El titular del reportaje con el que empezaba este texto, Una herida a punto de cicatrizar, es el primer capítulo de esa hemeroteca propia que me ha pagado las facturas todo este tiempo. Durante 22 años, mi padre ha ido guardando y clasificando cuidadosamente todo lo que he publicado en La Voz de Galicia. Es cierto que la sección de Santiago le ha quedado bastante mermada -más que nada porque está suscrito a la edición de Vigo y mis contribuciones a la prensa local apenas le llegan-, pero el resto de lo firmado está todo, absolutamente todo. No conozco otro caso igual. Y tampoco conozco a nadie que tenga las estanterías de su casa todas las colecciones que ha entregado La Voz a lo largo de su historia. ¿Alguien duda de la fidelidad familiar? Sobrecoge, eso sí, pensar que todo ese esfuerzo cabe en un miserable pendrive.
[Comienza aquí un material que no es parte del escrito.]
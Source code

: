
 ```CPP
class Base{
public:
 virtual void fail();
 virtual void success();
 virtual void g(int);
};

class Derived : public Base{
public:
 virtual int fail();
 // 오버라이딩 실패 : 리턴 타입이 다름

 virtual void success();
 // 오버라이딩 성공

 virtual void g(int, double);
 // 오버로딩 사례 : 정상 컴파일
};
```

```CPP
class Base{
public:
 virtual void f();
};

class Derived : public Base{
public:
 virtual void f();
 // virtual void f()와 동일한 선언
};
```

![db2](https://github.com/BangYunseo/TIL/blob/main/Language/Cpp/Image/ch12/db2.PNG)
Hace unos días, en ausencia de su dueño, allané el Obradoiro Mirás, abrí un armario y me encontré los 22 años de profesión allí depositados. Fue emocionante volver al periodismo pretecnológico. Me sentí Indiana Jones explorando los recovecos impresos de mi propio cerebro. Hay una sección que mi padre ha encuadernado en tapa dura, diferente del resto: La cara B, cuatro volúmenes con más de quinientas entrevistas que son el producto de ocho años de conversaciones; la serie de entrevistas más larga jamás publicada en los 131 años de historia del periódico. Muchos de los que salen han muerto. Otros no debieron salir nunca… Allí dentro hay días buenos, días malos… horas y horas de diálogos que me han hecho madurar en la profesión y en la vida. Repasando cada cara B viajé a una época, a una novia, a una alegría o a un dolor. Incluso está encuadernada la declaración amorosa que redacté un 14 de febrero, un documento que tiene un valor especial para mis hijos por cuanto en ese pequeño textito de nada, ordenado por mi amigo José Manuel Rubín, está nada menos que su origen, el borrador de sus genes.
Con los dedos negros de pasar páginas, volví a colocar todo en su sitio, cerré el armario y me sentí como un Snowden cualquiera que acabara de violar los archivos marcianos del Área 51.
Dentro de muchos años, las memorias periodísticas que se conservan en el garaje familiar serán un tesoro para mis hijos por lo que representan, por el fondo que le puso su padre y por la forma que le dio su abuelo. Pero ese material será también, y más pronto que tarde, arqueología de un tiempo en el que el periodismo se imprimía siempre después de haber hecho la digestión; la sobreinformación vomitada a borbotones en la que nos hemos instalado no hay Dios que la encuaderne, ni falta que hace. Gracias, papá.